То же самое и с написанием книг. Не собираюсь никого просвещать. Кому нужно – прочтут.

– Что вы больше любите: читать или писать?

– Читать, честно говоря, легче и приятнее, а писать каждый день, иногда через силу заставлять себя – здесь нужна большая самодисциплина. Но и радость творчества полнее!

– А что приносит большее удовольствие: процесс работы или результат?

– Скорее всего, процесс, потому что, когда книга заканчивается, она мне больше не интересна. Желания что-то переделывать, переписывать в угоду кому-то нет. А сам процесс меня захватывает всего с головой! Если книга созрела, то она начинает сама из тебя выпирать и литься изнутри. Правда, это сильно изматывает. Ведь я провожу пять дней на работе в собственном издательстве, а потом все выходные пишу, потому что не могу этого не делать. Надо бы вроде и отдохнуть, и с детьми повидаться, но остановиться не в силах.

– От общественной деятельности вы перешли к писательской. Сегодня есть немало обратных примеров. Как к этому относитесь?

– Писатель пишет, пока у него что-то есть за душой. Когда больше нечего сказать – переходит к чему-то другому. Так, Шолохов, написав «Тихий Дон» и «Поднятую целину», застопорился. Или Толстой, сказав в своих великих романах обо всем, что было ему важно, бросил это дело и занялся образованием крестьян. Начал сочинять детские рассказы. Некоторые говорят: «Вот если бы Пушкин не умер, сколько бы еще написал». А мы не знаем. После всего сделанного много ли у него осталось в загашнике? Или у Лермонтова, который в 26 лет уже был классиком. Грибоедов вообще написал только великое «Горе от ума». А Ершов – знаменитого «Конька-горбунка» и трудился потом скромным директором гимназии.
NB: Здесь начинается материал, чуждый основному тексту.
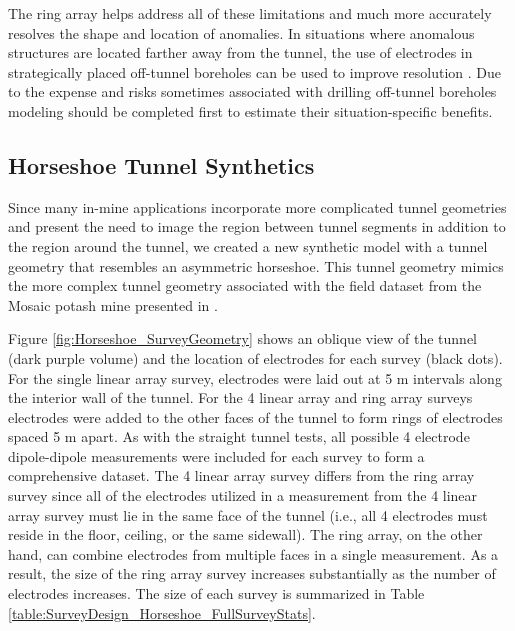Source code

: \documentclass[preprint,authoryear,12pt]{elsarticle}
\begin{document}
The ring array helps address all of these limitations and much more accurately resolves the shape and location of anomalies. In situations where anomalous structures are located farther away from the tunnel, the use of electrodes in strategically placed off-tunnel boreholes can be used to improve resolution \citep{Mitchell2020}. Due to the expense and risks sometimes associated with drilling off-tunnel boreholes modeling should be completed first to estimate their situation-specific benefits.


\subsection{Horseshoe Tunnel Synthetics}
\label{sec:RingArray_Development_Horseshoe_Synth_Intro}

Since many in-mine applications incorporate more complicated tunnel geometries and present the need to image the region between tunnel segments in addition to the region around the tunnel, we created a new synthetic model with a tunnel geometry that resembles an asymmetric horseshoe. This tunnel geometry mimics the more complex tunnel geometry associated with the field dataset from the Mosaic potash mine presented in \citet{Mitchell2016a,Mitchell2016}.

Figure \ref{fig:Horseshoe_SurveyGeometry} shows an oblique view of the tunnel (dark purple volume) and the location of electrodes for each survey (black dots). For the single linear array survey, electrodes were laid out at 5 m intervals along the interior wall of the tunnel. For the 4 linear array and ring array surveys electrodes were added to the other faces of the tunnel to form rings of electrodes spaced 5 m apart. As with the straight tunnel tests, all possible 4 electrode dipole-dipole measurements were included for each survey to form a comprehensive dataset. The 4 linear array survey differs from the ring array survey since all of the electrodes utilized in a measurement from the 4 linear array survey must lie in the same face of the tunnel (i.e., all 4 electrodes must reside in the floor, ceiling, or the same sidewall). The ring array, on the other hand, can combine electrodes from multiple faces in a single measurement. As a result, the size of the ring array survey increases substantially as the number of electrodes increases. The size of each survey is summarized in Table \ref{table:SurveyDesign_Horseshoe_FullSurveyStats}.
\end{document}
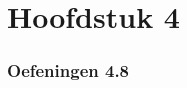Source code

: \documentclass[lineaire_algebra_oplossingen.tex]{subfiles}
\begin{document}
\part{Hoofdstuk 4}
\section{Oefeningen 4.8}
\end{document}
Если запасы закончились – один идет за новыми, а другой берет бутылочку и квасит. Третий – подается в общественную деятельность. Но больше всего меня умиляют еще молодые писатели, которые стремятся в депутаты: что они там почерпнут?

«Журналистика отвечает на злобу дня, а литература – на вечные вопросы»

– Вы стали известным журналистом еще в советское время. Можете сравнить силу печатного слова тогда и сейчас?

– Слово, это по-прежнему очень действенно. Но оно должно быть искренним. Журналистика обладает важным качеством, которое держит ее на плаву. Даже самый последний жулик в глазах окружающих хочет выглядеть прилично. Поэтому СМИ имеют такое воздействие на людей. Плюс СМИ информируют. Это тоже первичная потребность человека.

Когда мы занимались советской журналистикой, она имела понятные, благородные правила. Потом окунулись в рыночную, вульгарную. Затем стали учиться на Западе – писать якобы объективно, не впадая в пристрастие, учитывая разные точки зрения. Сегодня опять вернулись к советской модели – замешанной на пропаганде. И в остальном мире беспристрастная журналистика тоже закончилась. Это не хорошо или плохо. Просто время течет – лицо ее меняется. Журналистика отвечает на злобу дня.